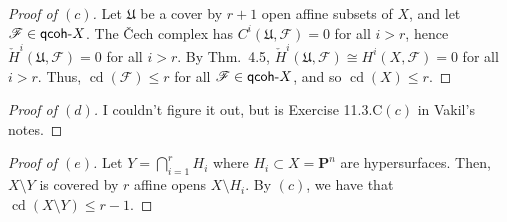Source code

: \documentclass[10pt]{article}
\theoremstyle{definition}
\theoremstyle{remark}
\numberwithin{equation}{section}
\numberwithin{figure}{subsubsection}
\DeclareMathOperator{\cd}{cd}
\newcommand{\FF}{\mathscr{F}}
\newcommand{\qcoh}{\mathsf{qcoh}\mathchar`-}
\begin{document}
\begin{proof}[Proof of $(c)$]
  Let $\mathfrak{U}$ be a cover by $r+1$ open affine subsets of $X$, and let
  $\FF \in \qcoh X$. The \v{C}ech complex has $C^i(\mathfrak{U},\FF) = 0$ for
  all $i > r$, hence $\check{H}^i(\mathfrak{U},\FF) = 0$ for all $i > r$. By
  Thm.\ 4.5, $\check{H}^i(\mathfrak{U},\FF) \cong H^i(X,\FF) = 0$ for all $i >
  r$. Thus, $\cd(\FF) \le r$ for all $\FF \in \qcoh X$, and so $\cd(X) \le r$.
\end{proof}
\begin{proof}[Proof of $(d)$]
  I couldn't figure it out, but is Exercise 11.3.C$(c)$ in Vakil's
  notes.
\end{proof}
\begin{proof}[Proof of $(e)$]
  Let $Y = \bigcap_{i=1}^r H_i$ where $H_i \subset X = \mathbf{P}^n$ are
  hypersurfaces. Then, $X \setminus Y$ is covered by $r$ affine opens $X
  \setminus H_i$. By $(c)$, we have that $\cd(X \setminus Y) \le r-1$.
\end{proof}
\end{document}
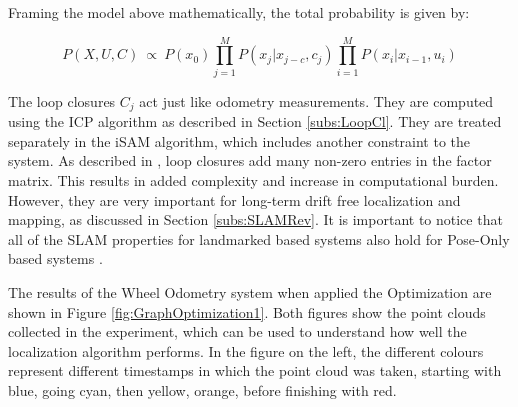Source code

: \documentclass[11pt]{article}
\begin{document}
Framing the model above mathematically, the total probability is given by:

\begin{equation}
P(X,U,C)\ \propto \ P(x_0)\prod_{j=1}^{M}P(x_j|x_{j-c},c_j)\prod_{i=1}^{M}P(x_i|x_{i-1}, u_i)
\label{eq:probSLAM2}
\end{equation}
	
The loop closures $C_j$ act just like odometry measurements. They are computed using the ICP algorithm as described in Section \ref{subs:LoopCl}. They are treated separately in the iSAM algorithm, which includes another constraint to the system. As described in \cite{Kaess08tro}, loop closures add many non-zero entries in the factor matrix. This results in added complexity and increase in computational burden. However, they are very important for long-term drift free localization and mapping, as discussed in Section \ref{subs:SLAMRev}. It is important to notice that all of the SLAM properties for landmarked based systems also hold for Pose-Only based systems \cite{Kaess08tro}.
	
The results of the Wheel Odometry system when applied the Optimization are shown in Figure \ref{fig:GraphOptimization1}. Both figures show the  point clouds collected in the experiment, which can be used to understand how well the localization algorithm performs. In the figure on the left, the different colours represent different timestamps in which the point cloud was taken, starting with blue, going cyan, then yellow, orange, before finishing with red.
	
\end{document}
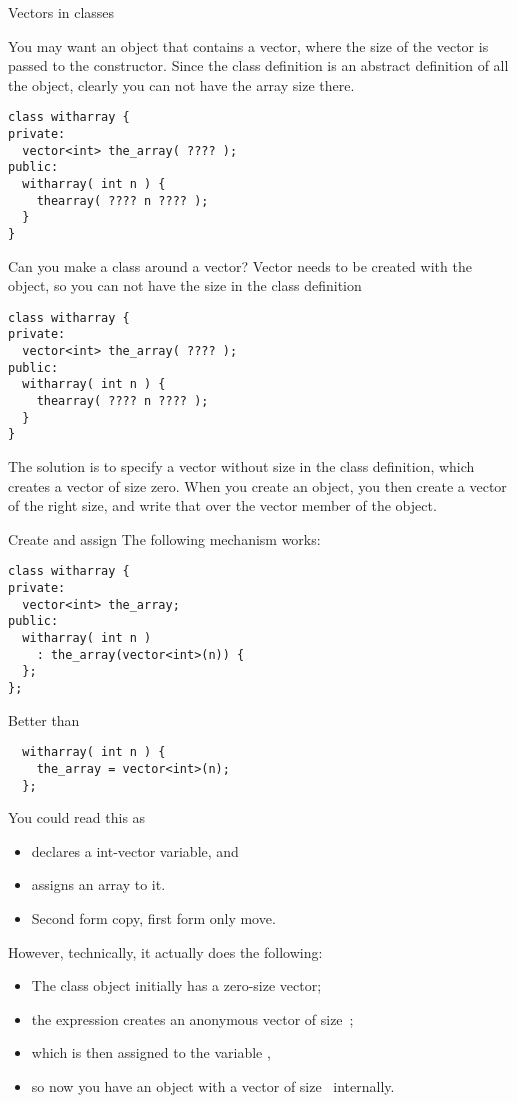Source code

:  {Vectors in classes}

You may want an object that contains a vector, where the size of the
vector is passed to the constructor. Since the class definition is an
abstract definition of all the object, clearly you can not have the
array size there.

\begin{verbatim}
class witharray {
private:
  vector<int> the_array( ???? );
public:
  witharray( int n ) {
    thearray( ???? n ???? );
  }
}
\end{verbatim}

\begin{slide}{Can you make a class around a vector?}
  \label{sl:class-with-vector}
  Vector needs to be created with the object, so you can not have the
  size in the class definition
\begin{verbatim}
class witharray {
private:
  vector<int> the_array( ???? );
public:
  witharray( int n ) {
    thearray( ???? n ???? );
  }
}
\end{verbatim}
\end{slide}

The solution is to specify a vector without size in the class
definition, which creates a vector of size zero. When you create an
object, you then create a vector of the right size, and write that
over the vector member of the object.

\begin{block}{Create and assign}
  \label{sl:class-has-vector}
  The following mechanism works:
\begin{verbatim}
class witharray {
private:
  vector<int> the_array;
public:
  witharray( int n )
    : the_array(vector<int>(n)) {
  };
};
\end{verbatim}
Better than
\begin{verbatim}
  witharray( int n ) {
    the_array = vector<int>(n);
  };
\end{verbatim}
\end{block}

You could read this as
\begin{itemize}
\item {} declares a int-vector variable, and
\item {} assigns an array to it.
\item Second form copy, first form only move.
\end{itemize}
However, 
technically, it actually does the following:
\begin{itemize}
\item The class object initially has a zero-size vector;
\item the expression  creates an anonymous vector
  of size~;
\item which is then assigned to the variable ,
\item so now you have an object with a vector of size~ internally.
\end{itemize}

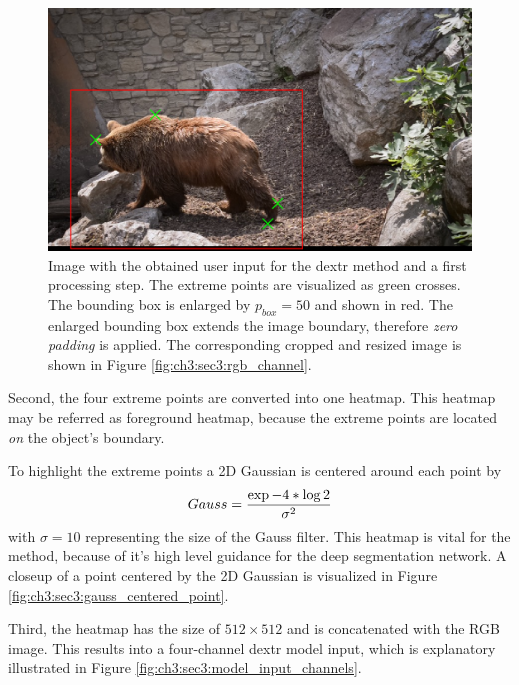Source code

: \begin{figure}
	\includegraphics[width=\linewidth]{figures/chap33_bear_bbox.png}
	\caption[DEXTR User Interaction]{		
		Image with the obtained user input for the \gls{dextr} method and a first processing step.
		The extreme points are visualized as green crosses.
		The bounding box is enlarged by $p_{{box}} = 50$  and shown in red.
		The enlarged bounding box extends the image boundary, therefore \textit{zero padding} is applied.
		The corresponding cropped and resized image is shown in Figure \ref{fig:ch3:sec3:rgb_channel}.
	}
	\label{fig:ch3:sec3:user_interaction}
\end{figure}


Second, the four extreme points are converted into one heatmap.
This heatmap may be referred as foreground heatmap, because the extreme points are located \textit{on} the object's boundary.

To highlight the extreme points a 2D Gaussian is centered around each point by
\begin{equation} \label{equ:gauss}
	\centering
	Gauss = \frac{\exp{-4 * \log 2 }}{\sigma^{2}}
\end{equation}
with $\sigma = 10$ representing the size of the Gauss filter.
This heatmap is vital for the method, because of it's high level guidance for the deep segmentation network.
A closeup of a point centered by the 2D Gaussian is visualized in Figure \ref{fig:ch3:sec3:gauss_centered_point}.

Third, the heatmap has the size of $512 \times 512$  and is concatenated with the RGB image.
This results into a four-channel \gls{dextr} model input, which is explanatory illustrated in Figure \ref{fig:ch3:sec3:model_input_channels}.

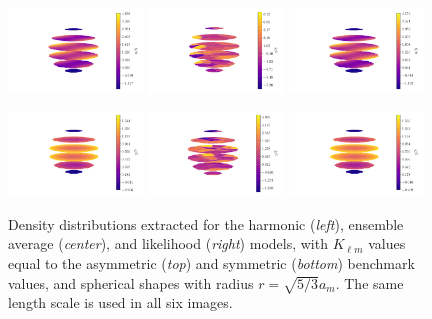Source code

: \documentclass{aastex631}
\begin{document}
\begin{figure}
  \centering
  \includegraphics[width=0.32\textwidth]{harmonic-asym-sph.pdf}
  \includegraphics[width=0.32\textwidth]{ensemble-asym-sph.pdf}
  \includegraphics[width=0.32\textwidth]{likelihood-asym-sph.pdf}

  \includegraphics[width=0.32\textwidth]{harmonic-sym-sph.pdf}
  \includegraphics[width=0.32\textwidth]{ensemble-sym-sph.pdf}
  \includegraphics[width=0.32\textwidth]{likelihood-sym-sph.pdf}
  \caption{Density distributions extracted for the harmonic (\textit{left}), ensemble average (\textit{center}), and likelihood (\textit{right}) models, with $K_{\ell m}$ values equal to the asymmetric (\textit{top}) and symmetric (\textit{bottom}) benchmark values, and spherical shapes with radius $r=\sqrt{5/3} a_m$. The same length scale is used in all six images.}
  \label{fig:fix-sphere-model-test}
\end{figure}
\end{document}
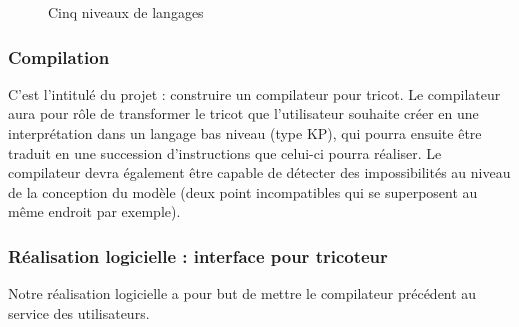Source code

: \documentclass{article}
\begin{document}
    \begin{figure}[!h]
    \centering


    \caption{Cinq niveaux de langages}
    \label{nvx-lg}
    \end{figure}


\subsubsection{Compilation}

C'est l'intitulé du projet : construire un compilateur pour tricot. Le compilateur aura pour rôle de transformer le tricot que
l'utilisateur souhaite créer en une interprétation dans un langage bas niveau (type KP), qui pourra ensuite être traduit en une succession
d'instructions que celui-ci pourra réaliser.
Le compilateur devra également être capable de détecter des impossibilités au niveau de la conception du modèle (deux point incompatibles qui se superposent au même endroit par exemple).


\subsubsection{Réalisation logicielle : interface pour tricoteur}

Notre réalisation logicielle a pour but de mettre le compilateur précédent au service des utilisateurs.
\end{document}

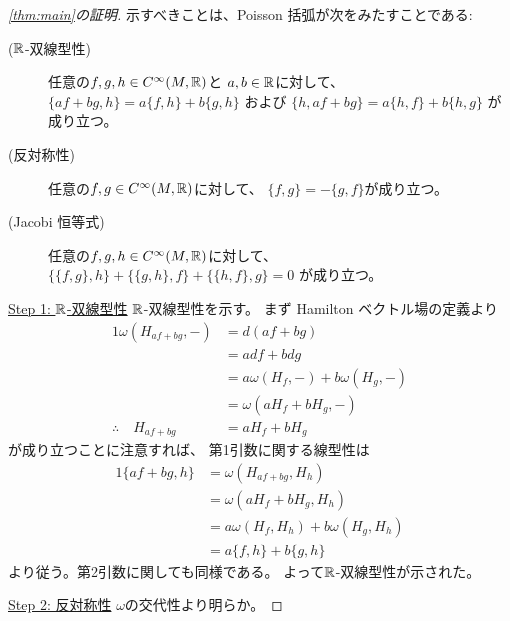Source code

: \documentclass[report, notitlepage]{jlreq}
\begin{document}
\begin{proof}[\cref{thm:main}の証明]
    示すべきことは、Poisson 括弧が次をみたすことである:
    \begin{description}
        \item[($\mathbb{R}$-双線型性)]
            任意の$f, g, h \in C^\infty(M, \mathbb{R})$と
            $a, b \in \mathbb{R}$に対して、
            $\{ af + bg, h \} = a \{ f, h \} + b \{ g, h \}$
            および
            $\{ h, af + bg \} = a \{ h, f \} + b \{ h, g \}$
            が成り立つ。
        \item[(反対称性)]
            任意の$f, g \in C^\infty(M, \mathbb{R})$に対して、
            $\{ f, g \} = - \{ g, f \}$が成り立つ。
        \item[(Jacobi 恒等式)]
            任意の$f, g, h \in C^\infty(M, \mathbb{R})$に対して、
            $\{ \{ f, g \}, h \} + \{ \{ g, h \}, f \} + \{ \{ h, f \}, g \} = 0$
            が成り立つ。
    \end{description}

    \uline{Step 1: $\mathbb{R}$-双線型性} \quad
    $\mathbb{R}$-双線型性を示す。
    まず Hamilton ベクトル場の定義より
    \begin{alignat}{1}
        \omega(H_{af + bg}, {-})
            &=
                d(af + bg)
                \\
            &=
                a df + b dg
                \\
            &=
                a \omega(H_f, {-}) + b \omega(H_g, {-})
                \\
            &=
                \omega(aH_f + bH_g, {-})
                \\
        \therefore \quad
        H_{af + bg}
            &=
                aH_f + bH_g
    \end{alignat}
    が成り立つことに注意すれば、
    第1引数に関する線型性は
    \begin{alignat}{1}
        \{ af + bg, h \}
            &=
                \omega(H_{af + bg}, H_h)
                \\
            &=
                \omega(aH_f + bH_g, H_h)
                \\
            &=
                a\omega(H_f, H_h) + b\omega(H_g, H_h)
                \\
            &=
                a\{ f, h \} + b\{ g, h \}
    \end{alignat}
    より従う。第2引数に関しても同様である。
    よって$\mathbb{R}$-双線型性が示された。

    \uline{Step 2: 反対称性} \quad
    $\omega$の交代性より明らか。


\end{proof}
\end{document}
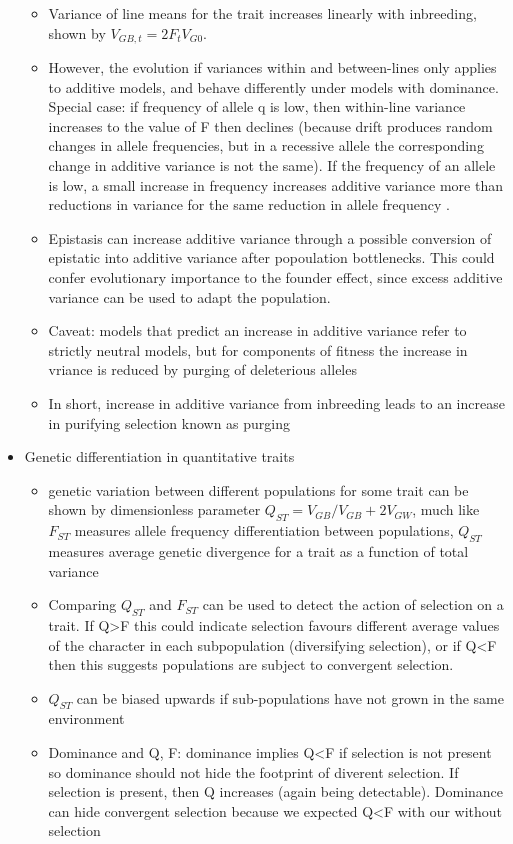 \documentclass[12pt]{amsart}
\begin{document}
\begin{itemize}
\begin{itemize}
\item Variance of line means for the trait increases linearly with inbreeding, shown by $V_{GB,t} = 2F_tV_{G0}$.
\item However, the evolution if variances within and between-lines only applies to additive models, and behave differently under models with dominance. Special case: if frequency of allele q is low, then within-line variance increases to the value of F then declines (because drift produces random changes in allele frequencies, but in a recessive allele the corresponding change in additive variance is not the same). If the frequency of an allele is low, a small increase in frequency increases additive variance more than reductions in variance for the same reduction in allele frequency . 
\item Epistasis can increase additive variance through a possible conversion of epistatic into additive variance after popoulation bottlenecks. This could confer evolutionary importance to the founder effect, since excess additive variance can be used to adapt the population. 
\item Caveat: models that predict an increase in additive variance refer to strictly neutral models, but for components of fitness the increase in vriance is reduced by purging of deleterious alleles 
\item In short, increase in additive variance from inbreeding leads to an increase in purifying selection known as purging 
\end{itemize}
\item Genetic differentiation in quantitative traits
\begin{itemize}
\item genetic variation between different populations for some trait can be shown by dimensionless parameter $Q_{ST} = V_{GB}/V_{GB}+2V_{GW}$, much like $F_{ST}$ measures allele frequency differentiation between populations, $Q_{ST}$ measures average genetic divergence for a trait as a function of total variance 
\item Comparing $Q_{ST}$ and $F_{ST}$ can be used to detect the action of selection on a trait. If Q>F this could indicate selection favours different average values of the character in each subpopulation (diversifying selection), or if Q<F then this suggests populations are subject to convergent selection. 
\item $Q_{ST}$ can be biased upwards if sub-populations have not grown in the same environment 
\item Dominance and Q, F: dominance implies Q<F if selection is not present so dominance should not hide the footprint of diverent selection. If selection is present, then Q increases (again being detectable). Dominance can hide convergent selection because we expected Q<F with our without selection

\end{itemize}
\end{itemize}
\end{document}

◆ ◆ ◆ ◆ ◆

EXERCISE BRIEF: What you should return is the exact text of every line from the top of the entries through the line with "all $i > r$, hence", pictures removed.

TASK RESPONSE:
Source code

: \documentclass[10pt]{article}
\theoremstyle{definition}
\theoremstyle{remark}
\numberwithin{equation}{section}
\numberwithin{figure}{subsubsection}
\DeclareMathOperator{\cd}{cd}
\newcommand{\FF}{\mathscr{F}}
\newcommand{\qcoh}{\mathsf{qcoh}\mathchar`-}
\begin{document}
\begin{proof}[Proof of $(c)$]
  Let $\mathfrak{U}$ be a cover by $r+1$ open affine subsets of $X$, and let
  $\FF \in \qcoh X$. The \v{C}ech complex has $C^i(\mathfrak{U},\FF) = 0$ for
  all $i > r$, hence $\check{H}^i(\mathfrak{U},\FF) = 0$ for all $i > r$. By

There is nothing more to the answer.